_EXERCISE DIRECTIONS_.
Exact copy, no pictures: output each line below as it stands.

_INFORMATION GIVEN_.
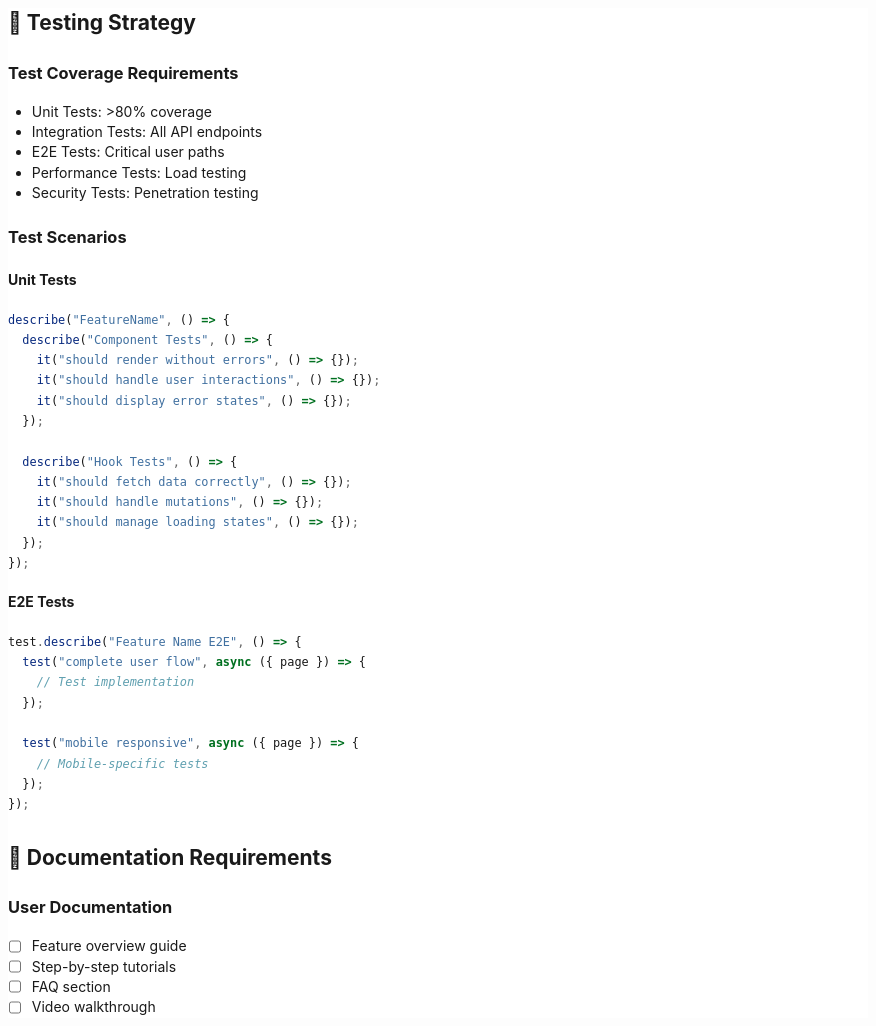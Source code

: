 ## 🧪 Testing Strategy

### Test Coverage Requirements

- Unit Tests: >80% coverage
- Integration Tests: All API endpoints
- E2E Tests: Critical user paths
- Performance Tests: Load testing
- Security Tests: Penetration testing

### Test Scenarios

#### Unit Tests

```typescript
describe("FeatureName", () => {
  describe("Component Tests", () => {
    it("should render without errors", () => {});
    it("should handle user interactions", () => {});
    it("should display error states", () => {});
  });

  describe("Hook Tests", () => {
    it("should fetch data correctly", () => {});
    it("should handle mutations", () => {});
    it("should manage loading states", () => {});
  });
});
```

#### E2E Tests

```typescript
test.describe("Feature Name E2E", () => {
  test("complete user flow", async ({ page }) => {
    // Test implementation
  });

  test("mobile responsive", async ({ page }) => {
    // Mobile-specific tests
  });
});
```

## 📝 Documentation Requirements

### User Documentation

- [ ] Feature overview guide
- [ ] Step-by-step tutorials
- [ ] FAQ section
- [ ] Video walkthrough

_SOLUTION FOR THIS EXERCISE_.
Source code

: ## 🧪 Testing Strategy

### Test Coverage Requirements

- Unit Tests: >80% coverage
- Integration Tests: All API endpoints
- E2E Tests: Critical user paths
- Performance Tests: Load testing
- Security Tests: Penetration testing

### Test Scenarios

#### Unit Tests

```typescript
describe("FeatureName", () => {
  describe("Component Tests", () => {
    it("should render without errors", () => {});
    it("should handle user interactions", () => {});
    it("should display error states", () => {});
  });

  describe("Hook Tests", () => {
    it("should fetch data correctly", () => {});
    it("should handle mutations", () => {});
    it("should manage loading states", () => {});
  });
});
```

#### E2E Tests

```typescript
test.describe("Feature Name E2E", () => {
  test("complete user flow", async ({ page }) => {
    // Test implementation
  });

  test("mobile responsive", async ({ page }) => {
    // Mobile-specific tests
  });
});
```

## 📝 Documentation Requirements

### User Documentation

- [ ] Feature overview guide
- [ ] Step-by-step tutorials
- [ ] FAQ section
- [ ] Video walkthrough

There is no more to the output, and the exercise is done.